In Sect. 3 it has been demonstrated that different rotor slot alignments are possible (see details Figs. 10 and 11). In this section the effect of the damper winding contact resistance on field current behavior will be examined.

The following tests reveal that the coefficient \(K_{3}\) in Eq. (4) is influenced by the contact resistance \(R_{K} = R_{K} ( R_{1}, R_{2},\ldots )\). They are varied being scaled with the factors 1, 2 and 4. Larger damper resistance leads to suppressed reaction and higher currents in the field winding; smaller damper resistance increases the damper reaction to the flux and reduces currents induced in the field winding. The calculated stator and field winding currents for different wedge to retaining ring contacts at 3P-SSC are presented in Figs. 25 and 26. The time dependence of terminal voltage is shown in Fig. 19. The K-parameters for Eq. (4) are summarized in Table 5.

Fig. 25.

Stator current at 3P-SSC for different \(R_{K}\)

Fig. 26.

Rotor winding current at 3P-SSC for different \(R_{K}\)

Table 5. K-Parameters for different contact resistors \(R_{K}\)

The stator current changes slightly with modification of the damper winding contact resistances, while the rotor current is affected strongly. The peak rotor current for nominal contact resistance is observed as 3.589 kA (see Sect. 3). The two times nominal contact resistance increases the peak rotor current to 4.038 kA (112.5 %), while the four times—to 4.363 kA (121.6 %).

Varying the contact resistance one affects the coefficient \(K_{3}\) which is coupled to the sinusoidal part of Eq. (4). The corresponding term decays with the armature time constant.

7 Conclusion

Precise control over performance of a synchronous generator is not possible without detailed understanding of time-dependent processes associated with the currents induced in the stator and rotor windings. Our work provides the promising theoretical approach to calculate these currents at the 3P-SSC event quickly and accurately. The proposed method is a combination of the FEA and newly developed analytical equation. First of all, the finite element model, which involves all crucial elements of a synchronous electrical machine (namely stator core and stator winding, rotor yoke and rotor winding, damper winding and conductive rotor surface), is investigated. In the second step the new analytical equation, which is based on the results of the FEA and describes the time-dependent field winding current at 3P-SSC, is presented.

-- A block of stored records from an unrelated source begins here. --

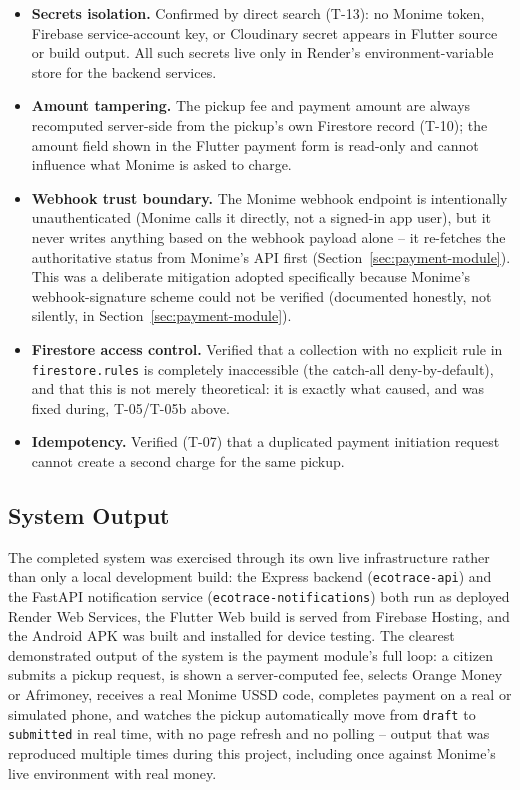 \begin{itemize}
  \item \textbf{Secrets isolation.} Confirmed by direct search (T-13): no
    Monime token, Firebase service-account key, or Cloudinary secret appears
    in Flutter source or build output. All such secrets live only in Render's
    environment-variable store for the backend services.
  \item \textbf{Amount tampering.} The pickup fee and payment amount are
    always recomputed server-side from the pickup's own Firestore record
    (T-10); the amount field shown in the Flutter payment form is read-only
    and cannot influence what Monime is asked to charge.
  \item \textbf{Webhook trust boundary.} The Monime webhook endpoint is
    intentionally unauthenticated (Monime calls it directly, not a signed-in
    app user), but it never writes anything based on the webhook payload
    alone -- it re-fetches the authoritative status from Monime's API first
    (Section~\ref{sec:payment-module}). This was a deliberate mitigation
    adopted specifically because Monime's webhook-signature scheme could not
    be verified (documented honestly, not silently, in
    Section~\ref{sec:payment-module}).
  \item \textbf{Firestore access control.} Verified that a collection with no
    explicit rule in \texttt{firestore.rules} is completely inaccessible (the
    catch-all deny-by-default), and that this is not merely theoretical: it is
    exactly what caused, and was fixed during, T-05/T-05b above.
  \item \textbf{Idempotency.} Verified (T-07) that a duplicated payment
    initiation request cannot create a second charge for the same pickup.
\end{itemize}

\subsection{System Output}

The completed system was exercised through its own live infrastructure
rather than only a local development build: the Express backend
(\texttt{ecotrace-api}) and the FastAPI notification service
(\texttt{ecotrace-notifications}) both run as deployed Render Web Services,
the Flutter Web build is served from Firebase Hosting, and the Android APK
was built and installed for device testing. The clearest demonstrated output
of the system is the payment module's full loop: a citizen submits a pickup
request, is shown a server-computed fee, selects Orange Money or Afrimoney,
receives a real Monime USSD code, completes payment on a real or simulated
phone, and watches the pickup automatically move from \texttt{draft} to
\texttt{submitted} in real time, with no page refresh and no polling -- output
that was reproduced multiple times during this project, including once
against Monime's live environment with real money.

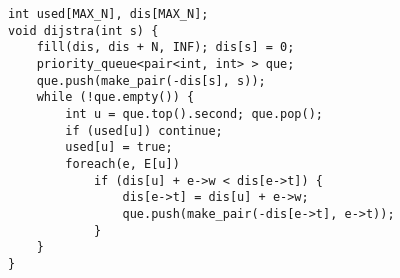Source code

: \begin{lstlisting}
int used[MAX_N], dis[MAX_N];
void dijstra(int s) {
	fill(dis, dis + N, INF); dis[s] = 0;
	priority_queue<pair<int, int> > que;
	que.push(make_pair(-dis[s], s));
	while (!que.empty()) {
		int u = que.top().second; que.pop();
		if (used[u]) continue;
		used[u] = true;
		foreach(e, E[u])
			if (dis[u] + e->w < dis[e->t]) {
				dis[e->t] = dis[u] + e->w;
				que.push(make_pair(-dis[e->t], e->t));
			}
	}
}
\end{lstlisting}
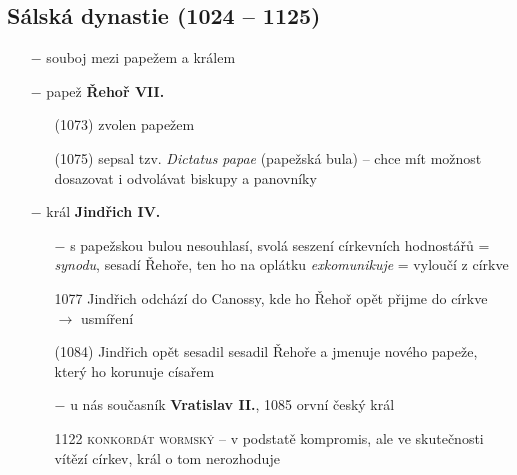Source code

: \documentclass{article}
\begin{document}
\subsection*{Sálská dynastie (1024 -- 1125)}
\begin{itemize}
    \vspace{-0.5em}
    \setlength\itemsep{0.15em}
    \item[$-$] souboj mezi papežem a králem
    \item[$-$] papež \textbf{Řehoř VII.}
        \begin{itemize}
            \vspace{-0.5em}
            \setlength\itemsep{0.15em}
            \item[(1073)] zvolen papežem
            \item[(1075)] sepsal tzv. \textit{Dictatus papae} (papežská bula) -- chce mít možnost dosazovat i odvolávat biskupy a panovníky
        \end{itemize}
    \item[$-$] král \textbf{Jindřich IV.}
        \begin{itemize}
            \vspace{-0.5em}
            \setlength\itemsep{0.15em}
            \item[$-$] s papežskou bulou nesouhlasí, svolá seszení církevních hodnostářů = \textit{synodu}, sesadí Řehoře, ten ho na oplátku \textit{exkomunikuje} = vyloučí z církve
            \item[1077] Jindřich odchází do Canossy, kde ho Řehoř opět přijme do církve $\rightarrow$ usmíření
            \item[(1084)] Jindřich opět sesadil sesadil Řehoře a jmenuje nového papeže, který ho korunuje císařem
            \item[$-$] u nás současník \textbf{Vratislav II.}, 1085 orvní český král
            \item[1122] \textsc{konkordát wormský} -- v podstatě kompromis, ale ve skutečnosti vítězí církev, král o tom nerozhoduje
        \end{itemize}
\end{itemize}
\end{document}

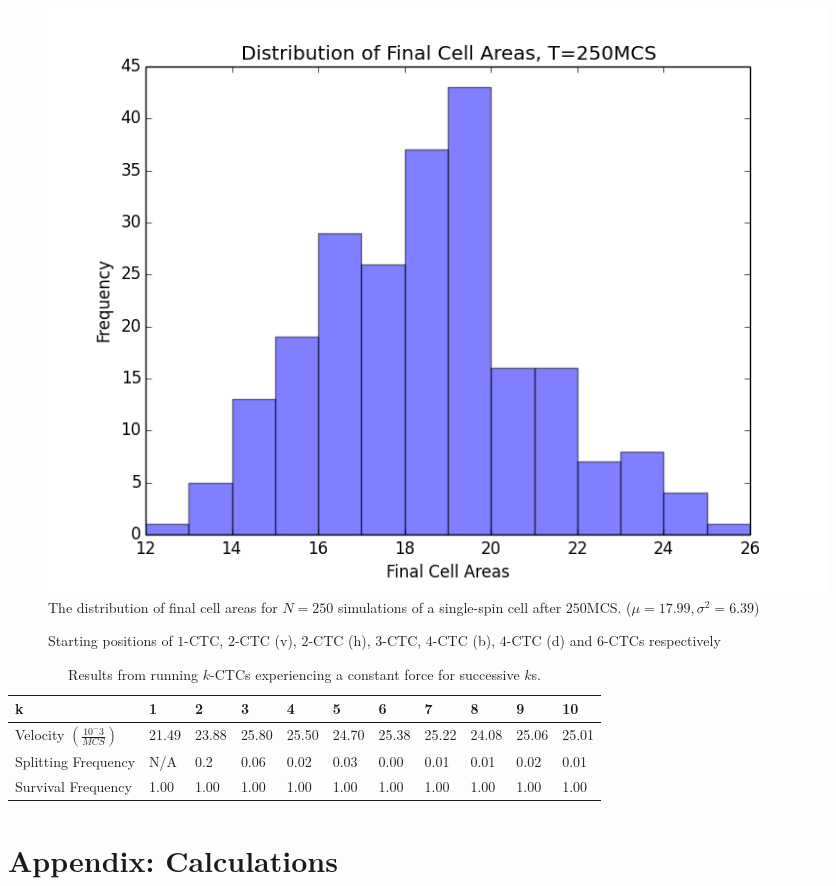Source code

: \documentclass[12pt]{article}
\begin{document}
\begin{figure}[h]
	\centering
	\includegraphics[scale=0.5]{img/cellareas}
	\caption{The distribution of final cell areas for $N=250$ simulations of a single-spin cell after $250$MCS. ($\mu = 17.99, \sigma^2=6.39$) }
	\label{cellareas}
\end{figure}

\begin{figure}[h]
	\centering
	\caption{Starting positions of $1$-CTC, $2$-CTC (v), $2$-CTC (h), $3$-CTC, $4$-CTC (b), $4$-CTC (d) and $6$-CTCs respectively}
	\label{race_start}
\end{figure}

\begin{table}[h]
	\begin{tabular}{|l|l|l|l|l|l|l|l|l|l|l|}
	\hline
	k                                                                             & 1     & 2     & 3     & 4     & 5     & 6     & 7     & 8     & 9     & 10    \\ \hline
	Velocity $(\frac{10^-3}{MCS})$ & 21.49 & 23.88 & 25.80 & 25.50 & 24.70 & 25.38 & 25.22 & 24.08 & 25.06 & 25.01 \\ \hline
	Splitting Frequency                                                           & N/A   & 0.2   & 0.06  & 0.02  & 0.03  & 0.00  & 0.01  & 0.01  & 0.02  & 0.01  \\ \hline
	Survival Frequency                                                            & 1.00  & 1.00  & 1.00  & 1.00  & 1.00  & 1.00  & 1.00  & 1.00  & 1.00  & 1.00 \\ \hline
	\end{tabular}
	\caption{Results from running $k$-CTCs experiencing a constant force for successive $k$s.}
	\label{racestats}
\end{table}

\newpage




\section{Appendix: Calculations}
\end{document}
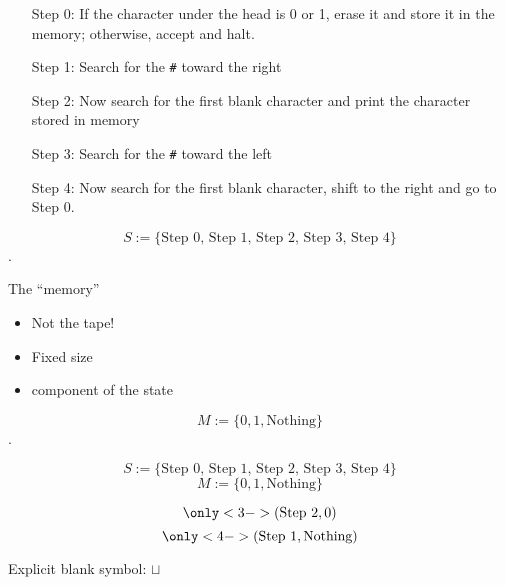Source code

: \documentclass[
  ignorenonframetext,
]{beamer}
\date{}
\begin{document}
\begin{frame}[fragile]
\protect\hypertarget{the-steps}{}

\begin{enumerate}
\item[Step 0:] If the character under the head is 0 or 1, erase it and
store it in the memory; otherwise, accept and halt.\\\pause
\item[Step 1:] Search for the \texttt{\#} toward the right\\\pause
\item[Step 2:] Now search for the first blank character and print the
character stored in memory\\\pause
\item[Step 3:] Search for the \texttt{\#} toward the left\\\pause
\item[Step 4:] Now search for the first blank character, shift to the
right and go to Step 0.\pause
\end{enumerate}

\[S := \{\text{Step 0, Step 1, Step 2, Step 3, Step 4}\}\].

\end{frame}

\begin{frame}{The ``memory''}
\protect\hypertarget{the-memory}{}

\begin{itemize}
\item Not the tape!\pause
\item Fixed size\pause
\item component of the state\pause
\end{itemize}

\[M :=\{ 0, 1, \text{Nothing} \}\].

\end{frame}

\begin{frame}
\protect\hypertarget{the-states}{}

\[S := \{\text{Step 0, Step 1, Step 2, Step 3, Step 4}\}\]
\[M :=\{ 0, 1, \text{Nothing} \}\]


\[\only<3->{(\text{Step 2}, 0)}\]
\[\only<4->{(\text{Step 1}, \text{Nothing})}\]

\end{frame}

\begin{frame}
Explicit blank symbol: \(\sqcup\) 
\end{frame}
\end{document}
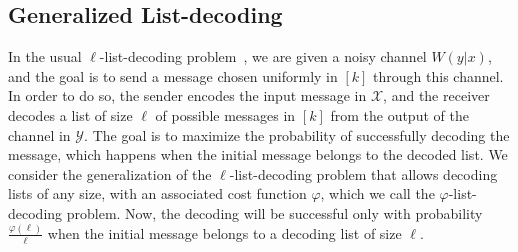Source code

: \subsection{Generalized List-decoding}
\label{subsection:generalized-list-decoding}

In the usual $\ell$-list-decoding problem~\cite{Elias57,Wozencraft58}, we are given a noisy channel $W(y|x)$, and the goal is to send a message chosen uniformly in $[k]$ through this channel. In order to do so, the sender encodes the input message in $\mathcal{X}$, and the receiver decodes a list of size $\ell$ of possible messages in $[k]$ from the output of the channel in $\mathcal{Y}$. The goal is to maximize the probability of successfully decoding the message, which happens when the initial message belongs to the decoded list. We consider the generalization of the $\ell$-list-decoding problem that allows decoding lists of any size, with an associated cost function $\varphi$, which we call the $\varphi$-list-decoding problem. Now, the decoding will be successful only with probability $\frac{\varphi(\ell)}{\ell}$ when the initial message belongs to a decoding list of size $\ell$. 

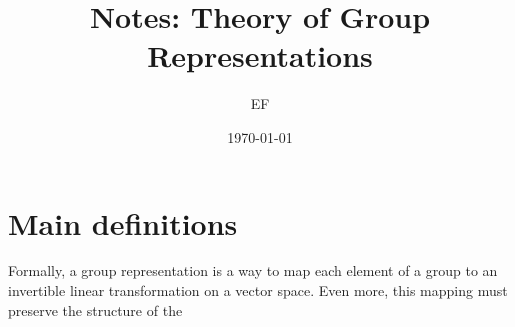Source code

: \documentclass[11pt]{article}
\title{Notes: Theory of Group Representations}
\author{EF}
\date{\today}
\begin{document}
\maketitle

\section{Main definitions}
Formally, a group representation is a way to map each element of a group to an invertible linear transformation on a vector space. Even more, this mapping must preserve the structure of the 
\end{document}
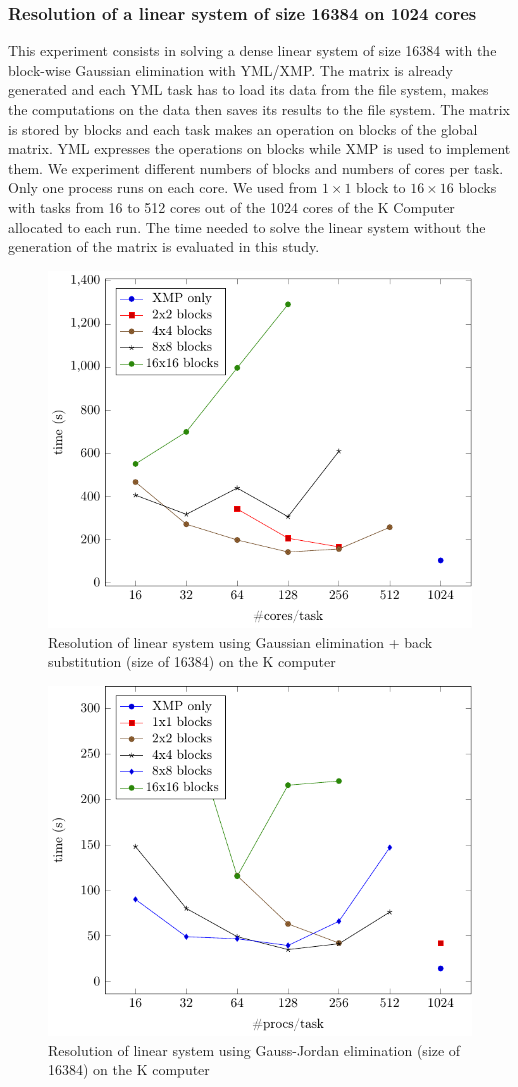 \subsubsection{Resolution of a linear system of size 16384 on 1024 cores}
This experiment consists in solving a dense linear system of size 16384 with the block-wise Gaussian elimination with YML/XMP.
The matrix is already generated and each YML task has to load its data from the file system, makes the computations on the data then saves its results to the file system.
The matrix is stored by blocks and each task makes an operation on blocks of the global matrix.
YML expresses the operations on blocks while XMP is used to implement them.
We experiment different numbers of blocks and numbers of cores per task.
Only one process runs on each core.
We used from $1\times 1$ block to $16\times 16$ blocks with tasks from 16 to 512 cores out of the 1024 cores of the K Computer allocated to each run.
The time needed to solve the linear system without the generation of the matrix is evaluated in this study.

\begin{figure}[h]
	\caption{Resolution of linear system using Gaussian elimination + back substitution (size of 16384) on the K computer\label{fig:K_g}}
	\centering
	\includegraphics[width=.6\textwidth]{figK-g-16k.pdf}
\end{figure}

\begin{figure}[h]
	\caption{Resolution of linear system using Gauss-Jordan elimination (size of 16384) on the K computer\label{fig:K_gj}}
	\centering
	\includegraphics[width=.6\textwidth]{figK-gj-16k.pdf}
\end{figure}

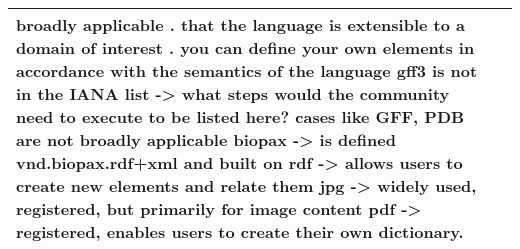 \documentclass[english]{article}
\begin{document}
\begin{longtable}{|p{5cm}|p{9cm}|}
broadly applicable\newline 
. that the language is extensible to a domain of interest\newline 
. you can define your own elements in accordance with the semantics of the language\newline 
\newline 
gff3 is not in the IANA list -> what steps would the community need to execute to be listed here?
cases like GFF, PDB are not broadly applicable \newline 
biopax -> is defined vnd.biopax.rdf+xml and built on rdf -> allows users to create new elements and relate them \newline 
jpg -> widely used, registered, but primarily for image content\newline 
pdf -> registered, enables users to create their own dictionary.\newline 
 

\\
\hline

\end{longtable}



\newpage
\end{document}
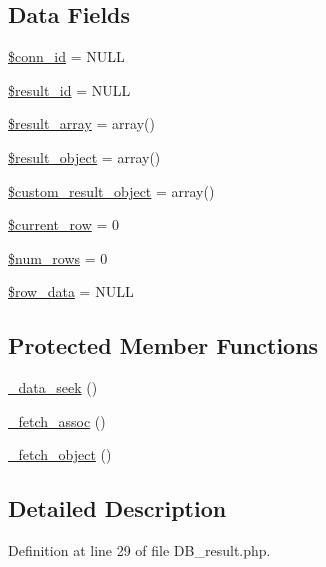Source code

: \subsection*{Data Fields}
\begin{DoxyCompactItemize}
\item 
\hyperlink{class_c_i___d_b__result_a16c23f1dcbfed2f2759f5e54f604106d}{\$conn\-\_\-id} = N\-U\-L\-L
\item 
\hyperlink{class_c_i___d_b__result_a0ebacb40e3b6f8bf33d3de0f2cc71474}{\$result\-\_\-id} = N\-U\-L\-L
\item 
\hyperlink{class_c_i___d_b__result_a153392b3ec395131d32c70cda855698e}{\$result\-\_\-array} = array()
\item 
\hyperlink{class_c_i___d_b__result_aa292cbb3dbb8c654cb4f6c61f250efd3}{\$result\-\_\-object} = array()
\item 
\hyperlink{class_c_i___d_b__result_a680c2e11eeb189d9bb8ba2a552766b7b}{\$custom\-\_\-result\-\_\-object} = array()
\item 
\hyperlink{class_c_i___d_b__result_a2ec3a266ee95cda75cdbb71bc9ee1b53}{\$current\-\_\-row} = 0
\item 
\hyperlink{class_c_i___d_b__result_ac926549b713e71c5f5fd63999cebfb8c}{\$num\-\_\-rows} = 0
\item 
\hyperlink{class_c_i___d_b__result_a335b4c27a1529df9e484e044e470ec07}{\$row\-\_\-data} = N\-U\-L\-L
\end{DoxyCompactItemize}
\subsection*{Protected Member Functions}
\begin{DoxyCompactItemize}
\item 
\hyperlink{class_c_i___d_b__result_aa673adfa89de7d7b21c1f87624496f37}{\-\_\-data\-\_\-seek} ()
\item 
\hyperlink{class_c_i___d_b__result_a43a9a92817f1334a1c10752ec44275a0}{\-\_\-fetch\-\_\-assoc} ()
\item 
\hyperlink{class_c_i___d_b__result_a236bae79bb43606aa86598719b281c1f}{\-\_\-fetch\-\_\-object} ()
\end{DoxyCompactItemize}


\subsection{Detailed Description}


Definition at line 29 of file D\-B\-\_\-result.\-php.



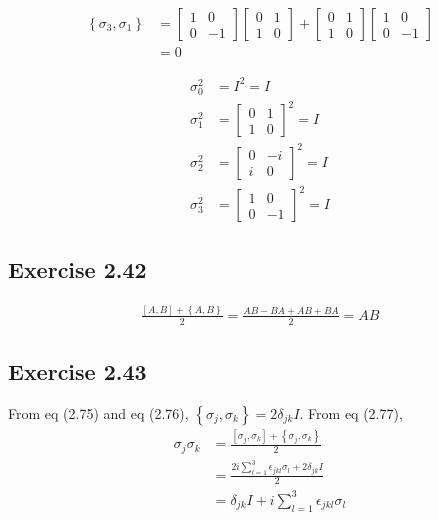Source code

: \documentclass[a4paper,12pt]{article}
\begin{document}
\begin{align*}
\left\{\sigma_3, \sigma_1 \right\} &= \begin{bmatrix}
1 & 0 \\
0 & -1
\end{bmatrix}
\begin{bmatrix}
0 & 1 \\
1 & 0
\end{bmatrix}
+
\begin{bmatrix}
0 & 1 \\
1 & 0
\end{bmatrix}
\begin{bmatrix}
1 & 0 \\
0 & -1
\end{bmatrix}\\
&=0
\end{align*}

\begin{align*}
	\sigma_0^2 &= I^2 = I\\
%
	\sigma_1^2 &= \begin{bmatrix}
	0 & 1 \\
	1 & 0
	\end{bmatrix} ^2 = I\\
%
	\sigma_2^2 &= \begin{bmatrix}
	0 & -i \\
	i & 0
	\end{bmatrix} ^2 = I\\
%
	\sigma_3^2 &= \begin{bmatrix}
	1 & 0 \\
	0 & -1
	\end{bmatrix} ^2 = I
\end{align*}



\subsection*{Exercise 2.42}
\begin{align*}
	\frac{\left[A, B \right] + \left\{A, B\right\}}{2} = \frac{AB - BA + AB + BA}{2} = AB
\end{align*}



\subsection*{Exercise 2.43}
From eq (2.75) and eq (2.76), $\left\{\sigma_j,  \sigma_k \right\} = 2 \delta_{jk} I$.
From eq (2.77),
\begin{align*}
	\sigma_j \sigma_k &= \frac{\left[\sigma_j, \sigma_k  \right] + \left\{\sigma_j, \sigma_k \right\}}{2}\\
		&= \frac{2i \sum_{l=1}^{3} \epsilon_{jkl}\sigma_l +  2 \delta_{jk} I}{2}\\
		&= \delta_{jk} I + i \sum_{l=1}^{3} \epsilon_{jkl}\sigma_l
\end{align*}
\end{document}
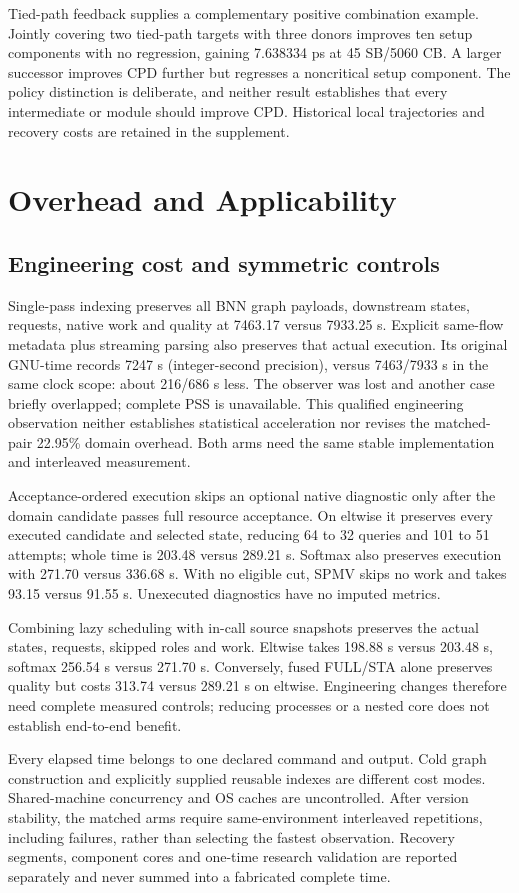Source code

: \documentclass[conference,10pt]{IEEEtran}
\begin{document}
Tied-path feedback supplies a complementary positive combination example. Jointly covering two tied-path targets with three donors improves ten setup components with no regression, gaining 7.638334 ps at 45 SB/5060 CB. A larger successor improves CPD further but regresses a noncritical setup component. The policy distinction is deliberate, and neither result establishes that every intermediate or module should improve CPD. Historical local trajectories and recovery costs are retained in the supplement.
\section{Overhead and Applicability}
\subsection{Engineering cost and symmetric controls}
Single-pass indexing preserves all BNN graph payloads, downstream states, requests, native work and quality at 7463.17 versus 7933.25 s. Explicit same-flow metadata plus streaming parsing also preserves that actual execution. Its original GNU-time records 7247 s (integer-second precision), versus 7463/7933 s in the same clock scope: about 216/686 s less. The observer was lost and another case briefly overlapped; complete PSS is unavailable. This qualified engineering observation neither establishes statistical acceleration nor revises the matched-pair 22.95\% domain overhead. Both arms need the same stable implementation and interleaved measurement.

Acceptance-ordered execution skips an optional native diagnostic only after the domain candidate passes full resource acceptance. On eltwise it preserves every executed candidate and selected state, reducing 64 to 32 queries and 101 to 51 attempts; whole time is 203.48 versus 289.21 s. Softmax also preserves execution with 271.70 versus 336.68 s. With no eligible cut, SPMV skips no work and takes 93.15 versus 91.55 s. Unexecuted diagnostics have no imputed metrics.

Combining lazy scheduling with in-call source snapshots preserves the actual states, requests, skipped roles and work. Eltwise takes 198.88 s versus 203.48 s, softmax 256.54 s versus 271.70 s. Conversely, fused FULL/STA alone preserves quality but costs 313.74 versus 289.21 s on eltwise. Engineering changes therefore need complete measured controls; reducing processes or a nested core does not establish end-to-end benefit.

Every elapsed time belongs to one declared command and output. Cold graph construction and explicitly supplied reusable indexes are different cost modes. Shared-machine concurrency and OS caches are uncontrolled. After version stability, the matched arms require same-environment interleaved repetitions, including failures, rather than selecting the fastest observation. Recovery segments, component cores and one-time research validation are reported separately and never summed into a fabricated complete time.
\end{document}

Our studies have demonstrated that the developed equation is feasible for both, solid and laminated rotors, with and without damper bars. It contains 4 phenomenological coefficients for description of the time-dependent stator and rotor winding currents, which are evaluated by means of the non-linear transient finite element method. They have been identified to be unique for a given configuration of an electrical machine. The results of our theoretical approach to evaluate the transients in rotor and stator winding have been found to be in good agreement with the factory test measurements.